Linus: '2016 Will Be the Year of the ARM Laptop' (softpedia.com)
jones_supa writes: Linus Torvalds took the stage at LinuxCon Europe in Dublin, Ireland, and talked about a number of things, including security and the future for Linux on ARM hardware. There is nothing that will blow your mind, but there are a couple of interesting statements nonetheless. Chromebooks are slowly taking over the world, and a large number of those Chromebooks are powered by ARM processors. "I'm happy to see that ARM is making progress. One of these days, I will actually have a machine with ARM. They said it would be this year, but maybe it'll be next year. 2016 will be the year of the ARM laptop," said Linus excitedly. He also explained that one of the problems now is actually finding people to maintain Linux. It's not a glorious job, and it usually entails answering emails seven days a week. Finding someone with the proper set of skills and the time to do this job is difficult.

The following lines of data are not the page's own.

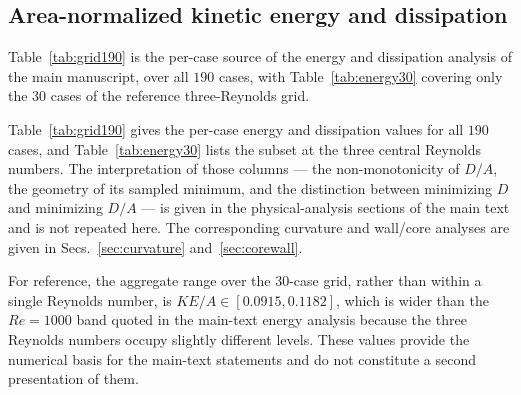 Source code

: \documentclass[11pt]{article}
\begin{document}
\subsection{Area-normalized kinetic energy and dissipation}
\color{revred}Table~\ref{tab:grid190} is the per-case source of the energy and dissipation analysis of the main manuscript, over all $190$ cases, with Table~\ref{tab:energy30} covering only the $30$ cases of the reference three-Reynolds grid.\par
\color{revblue}Table~\ref{tab:grid190} gives the per-case energy and dissipation values for all $190$ cases, and Table~\ref{tab:energy30} lists the subset at the three central Reynolds numbers. The interpretation of those columns --- the non-monotonicity of $D/A$, the geometry of its sampled minimum, and the distinction between minimizing $D$ and minimizing $D/A$ --- is given in the physical-analysis sections of the main text and is not repeated here. The corresponding curvature and wall/core analyses are given in Secs.~\ref{sec:curvature} and~\ref{sec:corewall}.\par
\color{black}For reference, the aggregate range over the 30-case grid, rather than within a single Reynolds number, is $KE/A\in[0.0915,0.1182]$, which is wider than the $Re=1000$ band quoted in the main-text energy analysis because the three Reynolds numbers occupy slightly different levels. These values provide the numerical basis for the main-text statements and do not constitute a second presentation of them.
\end{document}
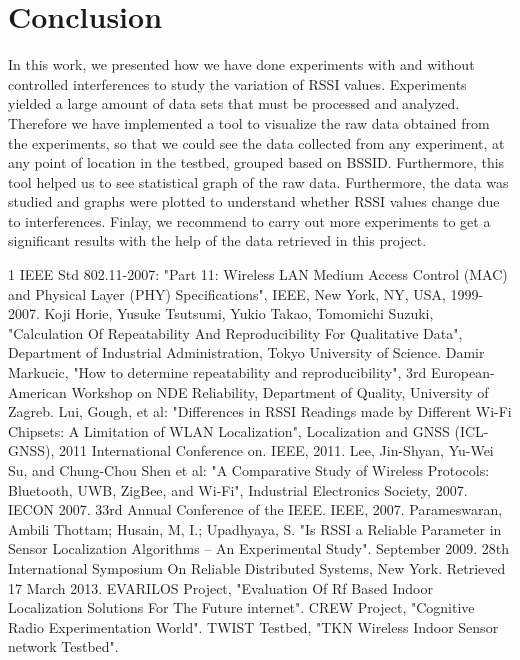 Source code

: \documentclass[11pt,a4paper,headinclude,footinclude,chapterprefix=on]{scrreprt}
\begin{document}
\begin{longtable}
\end{longtable}

\chapter{Conclusion} In this work, we presented how we have done experiments with and without controlled interferences to study the variation of RSSI values. Experiments yielded a large amount of data sets that must be processed and analyzed. Therefore we have implemented a tool to visualize the raw data obtained from the experiments, so that we could see the data collected from any experiment, at any point of location in the testbed, grouped based on BSSID. Furthermore, this tool helped us to see statistical graph of the raw data. Furthermore, the data was studied and graphs were plotted to understand whether RSSI values change due to interferences. Finlay, we recommend to carry out more experiments to get a significant results with the help of the data retrieved in this project. 

\begin{thebibliography}
	{1}  IEEE Std 802.11-2007: "Part 11: Wireless LAN Medium Access Control (MAC) and Physical Layer (PHY) Specifications", IEEE, New York, NY, USA, 1999-2007.  Koji Horie, Yusuke Tsutsumi, Yukio Takao, Tomomichi Suzuki, "Calculation Of Repeatability And Reproducibility For Qualitative Data", Department of Industrial Administration, Tokyo University of Science.  Damir Markucic, "How to determine repeatability and reproducibility", 3rd European-American Workshop on NDE Reliability, Department of Quality, University of Zagreb.  Lui, Gough, et al: "Differences in RSSI Readings made by Different Wi-Fi Chipsets: A Limitation of WLAN Localization", Localization and GNSS (ICL-GNSS), 2011 International Conference on. IEEE, 2011.  Lee, Jin-Shyan, Yu-Wei Su, and Chung-Chou Shen et al: "A Comparative Study of Wireless Protocols: Bluetooth, UWB, ZigBee, and Wi-Fi", Industrial Electronics Society, 2007. IECON 2007. 33rd Annual Conference of the IEEE. IEEE, 2007.  Parameswaran, Ambili Thottam; Husain, M, I.; Upadhyaya, S. "Is RSSI a Reliable Parameter in Sensor Localization Algorithms – An Experimental Study". September 2009. 28th International Symposium On Reliable Distributed Systems, New York. Retrieved 17 March 2013.  EVARILOS Project, "Evaluation Of Rf Based Indoor Localization Solutions For The Future internet".  CREW Project, "Cognitive Radio Experimentation World".  TWIST Testbed, "TKN Wireless Indoor Sensor network Testbed". 
\end{thebibliography}
\end{document}

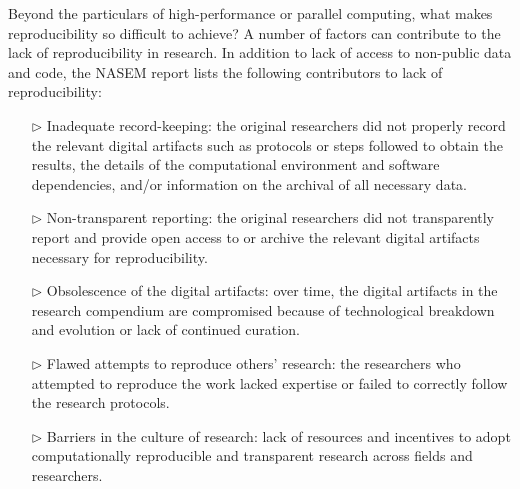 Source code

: Beyond the particulars of high-performance or parallel computing, what makes reproducibility so difficult to achieve? 
A number of factors can contribute to the lack of reproducibility in research. 
In addition to lack of access to non-public data and code, the NASEM report lists the following contributors to lack of reproducibility:

\begin{enumerate}

\item[$\triangleright$] Inadequate record-keeping: the original researchers did not properly record the relevant digital artifacts such as protocols or steps followed to obtain the results, the details of the computational environment and software dependencies, and/or information on the archival of all necessary data.
\item[$\triangleright$]  Non-transparent reporting: the original researchers did not transparently report and provide open access to or archive the relevant digital artifacts necessary for reproducibility.
\item[$\triangleright$]  Obsolescence of the digital artifacts: over time, the digital artifacts in the research compendium are compromised because of technological breakdown and evolution or lack of continued curation.
\item[$\triangleright$]  Flawed attempts to reproduce others' research: the researchers who attempted to reproduce the work lacked expertise or failed to correctly follow the research protocols.
\item[$\triangleright$]  Barriers in the culture of research: lack of resources and incentives to adopt computationally reproducible and transparent research across fields and researchers.

\end{enumerate}

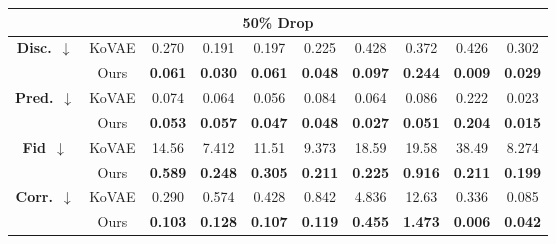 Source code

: \documentclass{article}
\theoremstyle{plain}
\theoremstyle{definition}
\theoremstyle{remark}
\begin{document}
{\begin{table*}[!t]
{\begin{tabular}{cc|cccccccc}
    \multicolumn{10}{c}{\textbf{50\% Drop}} \\
    \midrule
    \multirow{2}{*}{\textbf{Disc.}~$\downarrow$}
      & KoVAE 
          & 0.270 
          & 0.191 
          & 0.197 
          & 0.225 
          & 0.428 
          & 0.372 
          & 0.426 
          & 0.302 \\
      & Ours  
          & \cellcolor{blue!10}\textbf{0.061}
          & \cellcolor{blue!10}\textbf{0.030}
          & \cellcolor{blue!10}\textbf{0.061}
          & \cellcolor{blue!10}\textbf{0.048}
          & \cellcolor{blue!10}\textbf{0.097}
          & \cellcolor{blue!10}\textbf{0.244}
          & \cellcolor{blue!10}\textbf{0.009}
          & \cellcolor{blue!10}\textbf{0.029} \\
    \midrule
    \multirow{2}{*}{\textbf{Pred.}~$\downarrow$}
      & KoVAE 
          & 0.074 
          & 0.064 
          & 0.056 
          & 0.084 
          & 0.064 
          & 0.086 
          & 0.222 
          & 0.023 \\
      & Ours  
          & \cellcolor{blue!10}\textbf{0.053}
          & \cellcolor{blue!10}\textbf{0.057}
          & \cellcolor{blue!10}\textbf{0.047}
          & \cellcolor{blue!10}\textbf{0.048}
          & \cellcolor{blue!10}\textbf{0.027}
          & \cellcolor{blue!10}\textbf{0.051}
          & \cellcolor{blue!10}\textbf{0.204}
          & \cellcolor{blue!10}\textbf{0.015} \\
    \midrule
    \multirow{2}{*}{\textbf{Fid}~$\downarrow$}
      & KoVAE 
          & 14.56 
          & 7.412 
          & 11.51 
          & 9.373 
          & 18.59 
          & 19.58 
          & 38.49 
          & 8.274 \\
      & Ours  
          & \cellcolor{blue!10}\textbf{0.589}
          & \cellcolor{blue!10}\textbf{0.248}
          & \cellcolor{blue!10}\textbf{0.305}
          & \cellcolor{blue!10}\textbf{0.211}
          & \cellcolor{blue!10}\textbf{0.225}
          & \cellcolor{blue!10}\textbf{0.916}
          & \cellcolor{blue!10}\textbf{0.211}
          & \cellcolor{blue!10}\textbf{0.199} \\
    \midrule
    \multirow{2}{*}{\textbf{Corr.}~$\downarrow$}
      & KoVAE 
          & 0.290 
          & 0.574 
          & 0.428 
          & 0.842 
          & 4.836 
          & 12.63 
          & 0.336 
          & 0.085 \\
      & Ours  
          & \cellcolor{blue!10}\textbf{0.103}
          & \cellcolor{blue!10}\textbf{0.128}
          & \cellcolor{blue!10}\textbf{0.107}
          & \cellcolor{blue!10}\textbf{0.119}
          & \cellcolor{blue!10}\textbf{0.455}
          & \cellcolor{blue!10}\textbf{1.473}
          & \cellcolor{blue!10}\textbf{0.006}
          & \cellcolor{blue!10}\textbf{0.042} \\
    \midrule
    

\end{tabular}}
\end{table*}}
\end{document}
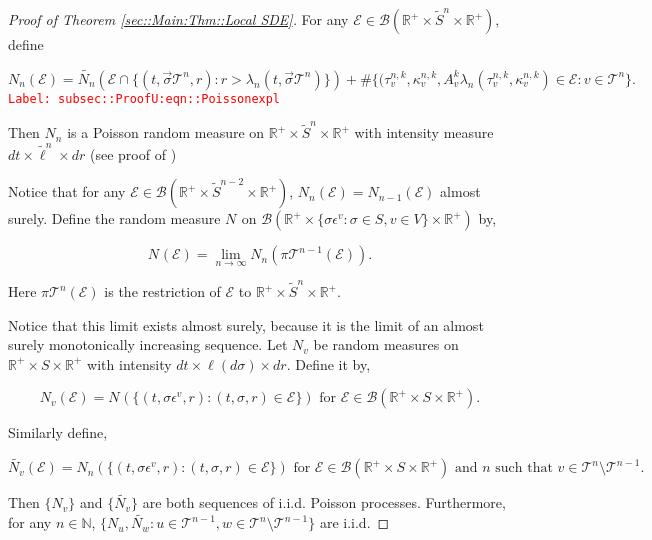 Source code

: \documentclass[12pt]{article}
\newcommand{\mb}{\mathbb}
\newcommand{\mc}{\mathcal}
\newcommand{\ms}{\mathscr}
\newcommand{\ra}{\rightarrow}
\newcommand{\te}{\text}
\newcommand{\ep}{\epsilon}
\newcommand{\tr}{\textcolor{red}}
\newcommand{\labe}[1]{\tr{\texttt{Label: #1}}}
\newcommand{\ind}{\hspace{24pt}}
\renewcommand{\v}{v}							%
\newcommand{\vv}{u}								%
\newcommand{\vvv}{w}							%
\renewcommand{\S}{S}							%
\newcommand{\s}{\sigma}							%
\newcommand{\sv}{\vec{\s}}						%
\newcommand{\ev}[1]{\ep^{#1}}					%
\renewcommand{\t}{t}							%
\newcommand{\proj}{\pi}							%
\newcommand{\poiss}[1]{N_{#1}}						%
\newcommand{\pup}[1]{^{#1}}							%
\newcommand{\tree}{\mc{T}}							%
\renewcommand{\r}{r}								%
\newcommand{\rt}[1]{\tau^{#1}}						%
\renewcommand{\it}{k}								%
\newcommand{\numb}{n}								%
\newcommand{\XState}[1]{\S^{#1}}				%
\newcommand{\rate}[1]{\lambda_{#1}}					%
\newcommand{\Sm}{\ell}								%
\newcommand{\alt}{\widetilde}						%
\newcommand{\rv}{A}								%
\newcommand{\evnt}{\mc{E}}						%
\renewcommand{\mark}[1]{\kappa^{#1}}				%
\begin{document}
\begin{proof}[Proof of Theorem \ref{sec::Main:Thm::Local SDE}]
For any \(\evnt \in \ms{B}(\mb{R}^+\times\alt{\S}^\numb\times\mb{R}^+)\), define

\begin{equation}
\poiss{\numb}(\evnt) = \alt{\poiss{\numb}}\left(\evnt\cap\{(t,\sv{\tree\pup{\numb}},\r):\r > \rate{\numb}(\t,\sv{\tree\pup{\numb}})\}\right) + \#\{(\rt{\numb,\it}_\v,\mark{\numb,\it}_\v,\rv_{\v}^{\it}\rate{\numb}(\rt{\numb,\it}_\v,\mark{\numb,\it}_\v) \in \evnt: \v\in \tree\pup{\numb}\}.
\label{subsec::ProofU:eqn::Poissonexpl}
\end{equation}
\labe{subsec::ProofU:eqn::Poissonexpl}

Then \(\poiss{\numb}\) is a Poisson random measure on \(\mb{R}^+\times\alt{\S}^\numb\times \mb{R}^+\) with intensity measure \(d\t\times \alt{\Sm}^\numb\times d\r\) (see proof of \cite[Theorem 14.7.1(b)]{DalVer08})

\ind Notice that for any \(\evnt \in \ms{B}(\mb{R}^+\times \alt{\S}^{\numb-2}\times \mb{R}^+)\), \(\poiss{\numb}(\evnt) = \poiss{\numb-1}(\evnt)\) almost surely. Define the random measure \(\poiss{}\) on \(\ms{B}(\mb{R}^+\times \{\s\ev{\v}:\s\in \S,\v \in  V\}\times \mb{R}^+)\) by,

\[\poiss{}(\evnt) = \lim_{\numb \ra\infty}\poiss{\numb}\left(\proj{\tree\pup{\numb-1}}{}(\evnt)\right).\]

Here \(\proj{\tree\pup{\numb}}{}(\evnt)\) is the restriction of \(\evnt\) to \(\mb{R}^+\times \alt{\S}^\numb\times\mb{R}^+\). 

\ind Notice that this limit exists almost surely, because it is the limit of an almost surely monotonically increasing sequence. Let \(\poiss{\v}\) be random measures on \(\mb{R}^+\times\S\times\mb{R}^+\) with intensity \(d\t\times\Sm(d\s)\times d\r\). Define it by,

\[\poiss{\v}(\evnt) = \poiss{}\left(\{(\t,\s\ev{\v},\r):(\t,\s,\r)\in \evnt\}\right) \te{ for } \evnt \in \ms{B}(\mb{R}^+\times\S\times\mb{R}^+).\]

Similarly define,

\[\alt{\poiss{\v}}(\evnt) = \poiss{\numb}\left(\{(\t,\s\ev{\v},\r):(\t,\s,\r)\in \evnt\}\right)\te{ for } \evnt \in \ms{B}(\mb{R}^+\times\S\times\mb{R}^+)\te{ and }\numb\te{ such that } \v\in \tree\pup{\numb}\setminus\tree\pup{\numb-1}.\]

Then \(\{\poiss{\v}\}\) and \(\{\alt{\poiss{\v}}\}\) are both sequences of i.i.d. Poisson processes. Furthermore, for any \(\numb \in \mb{N}\), \(\{\poiss{\vv},\alt{\poiss{\vvv}}:\vv\in \tree\pup{\numb-1},\vvv\in\tree\pup{\numb}\setminus\tree\pup{\numb-1}\}\) are i.i.d.


\end{proof}
\end{document}
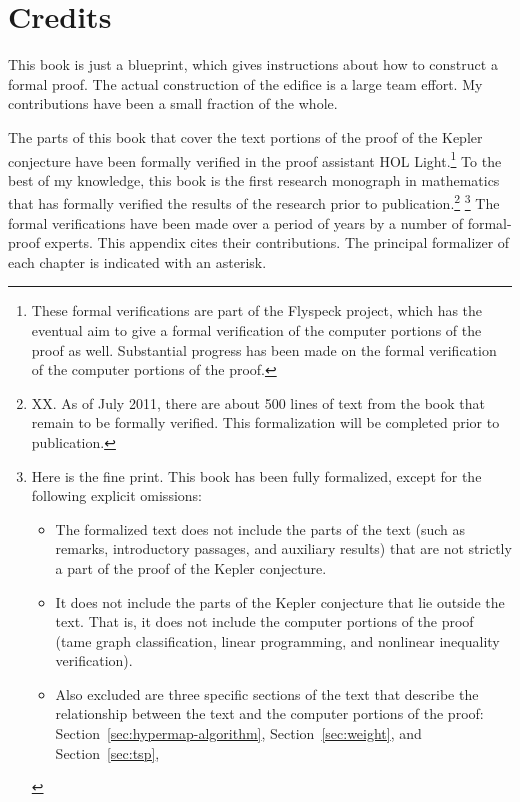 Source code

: 
\chapter{Credits}\label{sec:credit}

This book is just a blueprint, which gives instructions about how to
construct a formal proof.  The actual construction of the edifice is a
large team effort.  My contributions have been a small fraction of the
whole.

The parts of this book that cover the text portions of the proof of
the Kepler conjecture have been formally verified in the proof
assistant HOL Light.\footnote{These formal verifications are part of
  the Flyspeck project, which has the eventual aim to give a formal
  verification of the computer portions of the proof as
  well. Substantial progress has been made on the formal verification
  of the computer portions of the proof.} 
To the best of my knowledge, this book is the first research monograph in mathematics
that has formally verified the results of the research
prior to publication.\footnote{XX.  As of July 2011, there are about
  500 lines of text from the book that remain to be formally verified.
  This formalization will be completed prior to publication.}
\footnote{ Here is the fine print.  This book has been fully
  formalized, except for the following explicit omissions:
\begin{itemize}
\item The formalized text does not include the parts of the text (such
  as remarks, introductory passages, and auxiliary results) that are
  not strictly a part of the proof of the Kepler conjecture.
\item It does not include the parts of the Kepler conjecture that lie
  outside the text. That is, it does not include the computer portions
  of the proof (tame graph classification, linear programming, and
  nonlinear inequality verification).
\item Also excluded are three specific sections of the text that describe
  the relationship between the text and the computer portions of
  the proof: Section~\ref{sec:hypermap-algorithm}, Section~\ref{sec:weight}, and Section~\ref{sec:tsp},
\end{itemize}
}
 The formal verifications
have been made over a period of years by a number of formal-proof
experts.  This appendix cites their contributions. The principal
formalizer of each chapter is indicated with an asterisk.

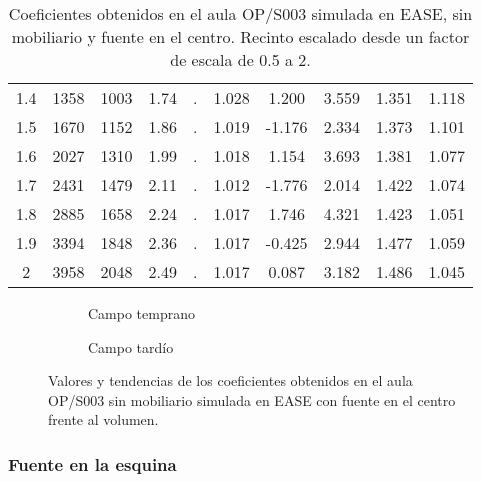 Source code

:\begin{table}[ht]
{\begin{tabular}{@{}cccccccccc@{}}
1.4 & 1358 & 1003 & 1.74 & . & 1.028 & 1.200 & 3.559 & 1.351 & 1.118 \\
1.5 & 1670 & 1152 & 1.86 & . & 1.019 & -1.176 & 2.334 & 1.373 & 1.101 \\
1.6 & 2027 & 1310 & 1.99 & . & 1.018 & 1.154 & 3.693 & 1.381 & 1.077 \\
1.7 & 2431 & 1479 & 2.11 & . & 1.012 & -1.776 & 2.014 & 1.422 & 1.074 \\
1.8 & 2885 & 1658 & 2.24 & . & 1.017 & 1.746 & 4.321 & 1.423 & 1.051 \\
1.9 & 3394 & 1848 & 2.36 & . & 1.017 & -0.425 & 2.944 & 1.477 & 1.059 \\
2 & 3958 & 2048 & 2.49 & . & 1.017 & 0.087 & 3.182 & 1.486 & 1.045 \\ \bottomrule
\end{tabular}
}
\caption{Coeficientes obtenidos en el aula OP/S003 simulada en EASE, sin mobiliario y fuente en el centro. Recinto escalado desde un factor de escala de 0.5 a 2.}
\label{coef:opcentro}
\end{table}
\FloatBarrier

\begin{figure}[H]
    \begin{subfigure}[b]{0.4\textwidth}
    	\centering%
         {%
    }
    \caption{Campo temprano}%
    \end{subfigure}%
    \hspace{1.65cm}%
    \begin{subfigure}[b]{0.4\textwidth}%
    	\centering%
        {%
    }
    \caption{Campo tardío}%
    \end{subfigure}
    \caption{Valores y tendencias de los coeficientes obtenidos en el aula OP/S003 sin mobiliario simulada en EASE con fuente en el centro frente al volumen.}
\label{graf:coefopearlylatecentro}%
\end{figure}

\subsubsection{Fuente en la esquina}

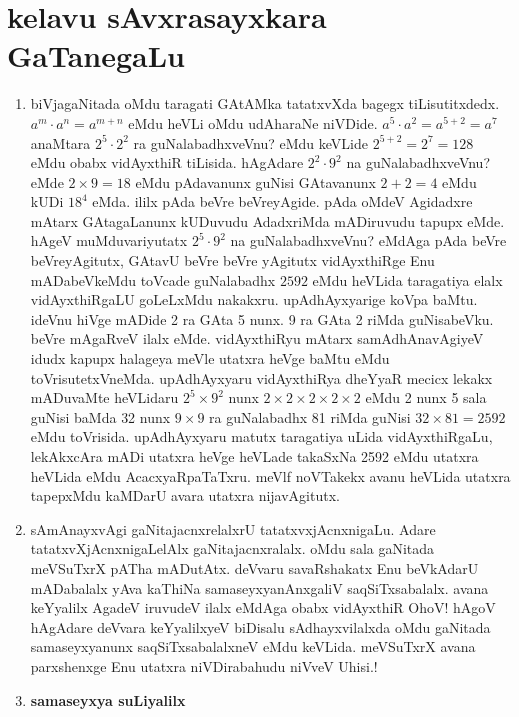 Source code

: \chapter{kelavu sAvxrasayxkara GaTanegaLu}

\begin{enumerate}[\rm 1)]
\item biVjagaNitada oMdu taragati GAtAMka tatatxvXda bagegx tiLisutitxdedx. $a^m\cdot a^n=a^{m+n}$ eMdu heVLi oMdu udAharaNe niVDide. $a^5\cdot a^2=a^{5+2}=a^7$ anaMtara $2^5\cdot 2^2$ ra guNalabadhxveVnu? eMdu keVLide $2^{5+2}=2^7=128$ eMdu obabx vidAyxthiR tiLisida. hAgAdare $2^2\cdot 9^2$ na guNalabadhxveVnu? eMde $2\times 9=18$ eMdu pAdavanunx guNisi GAtavanunx $2+2=4$ eMdu kUDi $18^4$ eMda. ililx pAda beVre beVreyAgide. pAda oMdeV Agidadxre mAtarx GAtagaLanunx kUDuvudu AdadxriMda mADiruvudu tapupx eMde. hAgeV muMduvariyutatx $2^5\cdot 9^2$ na guNalabadhxveVnu? eMdAga pAda beVre beVreyAgitutx, GAtavU beVre beVre yAgitutx vidAyxthiRge Enu mADabeVkeMdu toVcade guNalabadhx $2592$ eMdu heVLida taragatiya elalx vidAyxthiRgaLU goLeLxMdu nakakxru. upAdhAyxyarige koVpa baMtu. ideVnu hiVge mADide {\rm 2} ra GAta {\rm 5} nunx. {\rm 9} ra GAta {\rm 2} riMda guNisabeVku. beVre mAgaRveV ilalx eMde. vidAyxthiRyu mAtarx samAdhAnavAgiyeV idudx kapupx halageya meVle utatxra heVge baMtu eMdu toVrisutetxVneMda. upAdhAyxyaru vidAyxthiRya dheYyaR mecicx lekakx mADuvaMte heVLidaru $2^5\times 9^2$ nunx $2\times 2\times 2\times 2\times 2$ eMdu {\rm 2} nunx {\rm 5} sala guNisi baMda {\rm 32} nunx $9\times 9$ ra guNalabadhx {\rm 81} riMda guNisi $32\times 81=2592$ eMdu toVrisida. upAdhAyxyaru matutx taragatiya uLida vidAyxthiRgaLu, lekAkxcAra mADi utatxra heVge heVLade takaSxNa {\rm 2592} eMdu utatxra heVLida eMdu AcacxyaRpaTaTxru. meVlf noVTakekx avanu heVLida utatxra tapepxMdu kaMDarU avara utatxra nijavAgitutx.

\item sAmAnayxvAgi gaNitajacnxrelalxrU tatatxvxjAcnxnigaLu. Adare tatatxvXjAcnxnigaLelAlx gaNitajacnxralalx. oMdu sala gaNitada meVSuTxrX pATha mADutAtx. deVvaru savaRshakatx Enu beVkAdarU mADabalalx yAva kaThiNa samaseyxyanAnxgaliV saqSiTxsabalalx. avana keYyalilx AgadeV iruvudeV ilalx eMdAga obabx vidAyxthiR OhoV! hAgoV hAgAdare deVvara keYyalilxyeV biDisalu sAdhayxvilalxda oMdu gaNitada samaseyxyanunx saqSiTxsabalalxneV eMdu keVLida. meVSuTxrX avana parxshenxge Enu utatxra niVDirabahudu niVveV Uhisi.!

\item \textbf{samaseyxya suLiyalilx}


\end{enumerate}
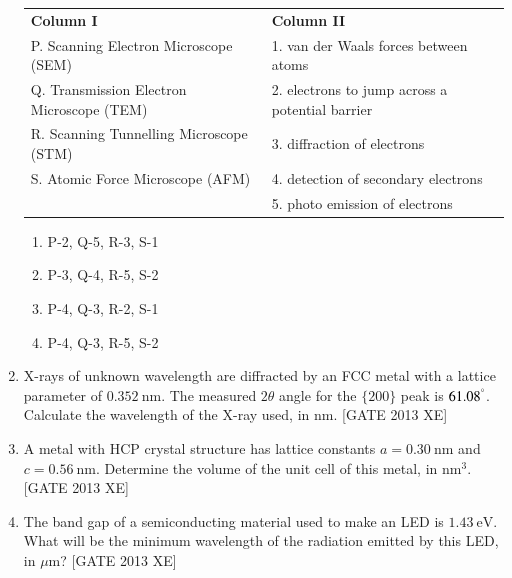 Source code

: \documentclass[journal,12pt,onecolumn]{IEEEtran}
\theoremstyle{remark}
\begin{document}
\begin{enumerate}
\begin{tabular}{ll}
\textbf{Column I} & \textbf{Column II} \\
P. Scanning Electron Microscope (SEM) & 1. van der Waals forces between atoms \\
Q. Transmission Electron Microscope (TEM) & 2. electrons to jump across a potential barrier \\
R. Scanning Tunnelling Microscope (STM) & 3. diffraction of electrons \\
S. Atomic Force Microscope (AFM) & 4. detection of secondary electrons \\
& 5. photo emission of electrons \\
\end{tabular}

\begin{enumerate}
\item P-2, Q-5, R-3, S-1
\item P-3, Q-4, R-5, S-2
\item P-4, Q-3, R-2, S-1
\item P-4, Q-3, R-5, S-2
\end{enumerate}
\item X-rays of unknown wavelength are diffracted by an FCC metal with a lattice parameter of $0.352\ \mathrm{nm}$. The measured $2\theta$ angle for the $\{200\}$ peak is $61.08^\degree$. Calculate the wavelength of the X-ray used, in nm. \underline{\hspace{2cm}}\hfill[GATE 2013 XE]

\item A metal with HCP crystal structure has lattice constants $a = 0.30\ \mathrm{nm}$ and $c = 0.56\ \mathrm{nm}$. Determine the volume of the unit cell of this metal, in $\mathrm{nm}^3$. \underline{\hspace{2cm}}\hfill[GATE 2013 XE]

\item The band gap of a semiconducting material used to make an LED is $1.43\ \mathrm{eV}$. What will be the minimum wavelength of the radiation emitted by this LED, in $\mu\mathrm{m}$? \underline{\hspace{2cm}}\hfill[GATE 2013 XE]


\end{enumerate}
\end{document}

Depends on the bootloader. Some just ship with coreboot and that's it - you can't boot Windows that way. Windows requires either BIOS or EFI to boot, and most Chromebooks ship with neither.
Plus, chomebooks are a pain if you want to use them as anything other than chromeos - the security means you get prompted every boot (including reboots) that your chromebook is compromised. You have to hit a key combination (Ctrl-D?) to tell it you intentionally want to boot developer mode. Miss the opportunity and it goes into the recovery screen asking for you to insert a USB recovery key.
Yes, this is intentional. Chromebooks are supposed ot be super secure devices immune to malware. So the bootloader checks the kernel and filesystem it's about to run to make sure they're original.
Thank you for the link to that article... from 2008. Of course, nothing has changed in the SEVEN YEARS since that article was written. Well, except for:
1. Those were netbooks, which were Atom-based and crappy, regardless of the installed OS
2. ChromeOS didn't even exist
3. Android was in its infancy
4. We're now talking about ARM machines with VERY capable GPUs
5. The competition is no longer WinXP or 7, but Win8/10.